María Elena should linger long enough to hear what Gibbons hears. “I guess we’ll always have the element that doesn’t appreciate his contributions to music,” Gibbons says. “But you know, when locals visit the exhibit for the first time and see him placed in a sociohistorical context instead of the kid next door, I’m always hearing the reaction, ’I had no idea!’ They begin to appreciate his significance. It’s a slow process, one that’s been going on for forty years.”
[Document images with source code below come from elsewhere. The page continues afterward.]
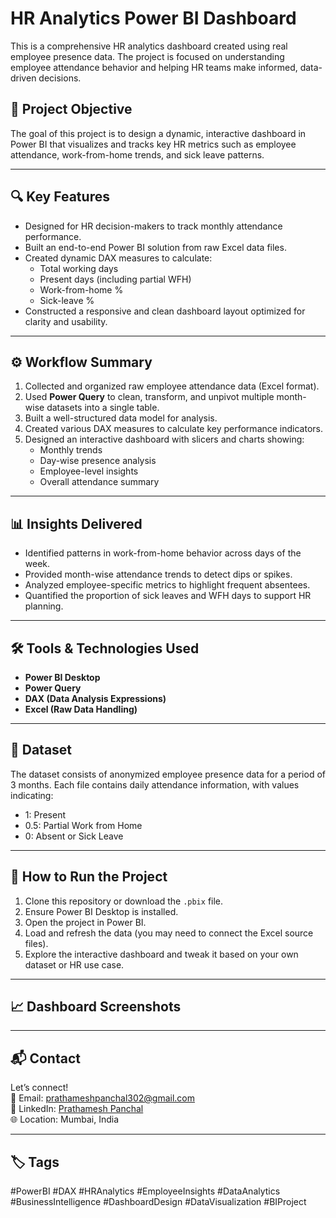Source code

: # HR Analytics Power BI Dashboard

This is a comprehensive HR analytics dashboard created using real employee presence data. The project is focused on understanding employee attendance behavior and helping HR teams make informed, data-driven decisions.

## 📌 Project Objective

The goal of this project is to design a dynamic, interactive dashboard in Power BI that visualizes and tracks key HR metrics such as employee attendance, work-from-home trends, and sick leave patterns.

---

## 🔍 Key Features

- Designed for HR decision-makers to track monthly attendance performance.
- Built an end-to-end Power BI solution from raw Excel data files.
- Created dynamic DAX measures to calculate:
  - Total working days
  - Present days (including partial WFH)
  - Work-from-home %
  - Sick-leave %
- Constructed a responsive and clean dashboard layout optimized for clarity and usability.

---

## ⚙️ Workflow Summary

1. Collected and organized raw employee attendance data (Excel format).
2. Used **Power Query** to clean, transform, and unpivot multiple month-wise datasets into a single table.
3. Built a well-structured data model for analysis.
4. Created various DAX measures to calculate key performance indicators.
5. Designed an interactive dashboard with slicers and charts showing:
   - Monthly trends
   - Day-wise presence analysis
   - Employee-level insights
   - Overall attendance summary

---

## 📊 Insights Delivered

- Identified patterns in work-from-home behavior across days of the week.
- Provided month-wise attendance trends to detect dips or spikes.
- Analyzed employee-specific metrics to highlight frequent absentees.
- Quantified the proportion of sick leaves and WFH days to support HR planning.

---

## 🛠 Tools & Technologies Used

- **Power BI Desktop**
- **Power Query**
- **DAX (Data Analysis Expressions)**
- **Excel (Raw Data Handling)**

---

## 🧪 Dataset

The dataset consists of anonymized employee presence data for a period of 3 months. Each file contains daily attendance information, with values indicating:
- 1: Present
- 0.5: Partial Work from Home
- 0: Absent or Sick Leave

---

## 🚀 How to Run the Project

1. Clone this repository or download the `.pbix` file.
2. Ensure Power BI Desktop is installed.
3. Open the project in Power BI.
4. Load and refresh the data (you may need to connect the Excel source files).
5. Explore the interactive dashboard and tweak it based on your own dataset or HR use case.

---

## 📈 Dashboard Screenshots



---


## 📬 Contact  
Let’s connect!  
📧 Email: prathameshpanchal302@gmail.com  
🔗 LinkedIn: [Prathamesh Panchal](https://www.linkedin.com/in/prathamesh-panchal-72129120a/)  
🌐 Location: Mumbai, India  

---

## 🏷️ Tags  
#PowerBI #DAX #HRAnalytics #EmployeeInsights #DataAnalytics #BusinessIntelligence #DashboardDesign #DataVisualization #BIProject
“It’s not easy trying to deal with the city that never gave her husband his due until recently,” concurs Victor Hernandez, a Lubbock city council member who helps promote an annual Diez y Seis celebration. “Lubbock hasn’t learned to do that yet. A lack of respect is what it boils down to. I don’t know if it’s the fact she’s Latina or was married for such a short time to him. What she and Buddy did was not socially accepted and with some people, it still isn’t. But she hasn’t gotten that respect.”

Yet Lubbock isn’t the upright, uptight city that she first encountered decades ago. It has finally come around to recognizing the value of Buddy, if for nothing else than an effective means of selling Lubbock to the world. Otherwise, the Buddy Holly Center would not exist. It’s a pity there isn’t a music festival to go along with it. María Elena talks of staging a Buddy Holly Festival in Dallas next year. But she also says she’s open to negotiating once again. “I’ve been involved in ongoing talks for the past forty years with different people,” she sighs wearily. “I always go back, for more punishment probably. Hopefully, if the right person is there to be honest enough to come forward and say, ’Maybe we misunderstood,’ then I’m open to more punishment.”

I am not. The bottle of champagne has been drained. I want to throw my hands up and tell María Elena that it’s time to get together with Lubbock for the good of Buddy, but I defer. Instead she starts to walk me out. For all the time we’ve spent getting lost in Buddy, I realize I’ve neither seen nor heard him. That’s when she opens a door to her office. Buddy is everywhere: his pictures on the wall, CDs of his music scattered around the desk alongside papers pertaining to the particulars of his career. Across the hall is the audio room, where she listens to music—Buddy’s music. Gold records and platinum records line the wall. When María Elena opens those doors, Buddy Holly lives.

Back in Lubbock, the clearest sign of hope is the Body Holli Custom Painting and Body Shop, just off Buddy Holly Avenue, the wide thoroughfare formerly known as Avenue H on the edge of the Depot district. It is the first local business to pay indirect tribute to the West Texas teen who rocked the world. Regardless of the infighting, his legacy will not fade away.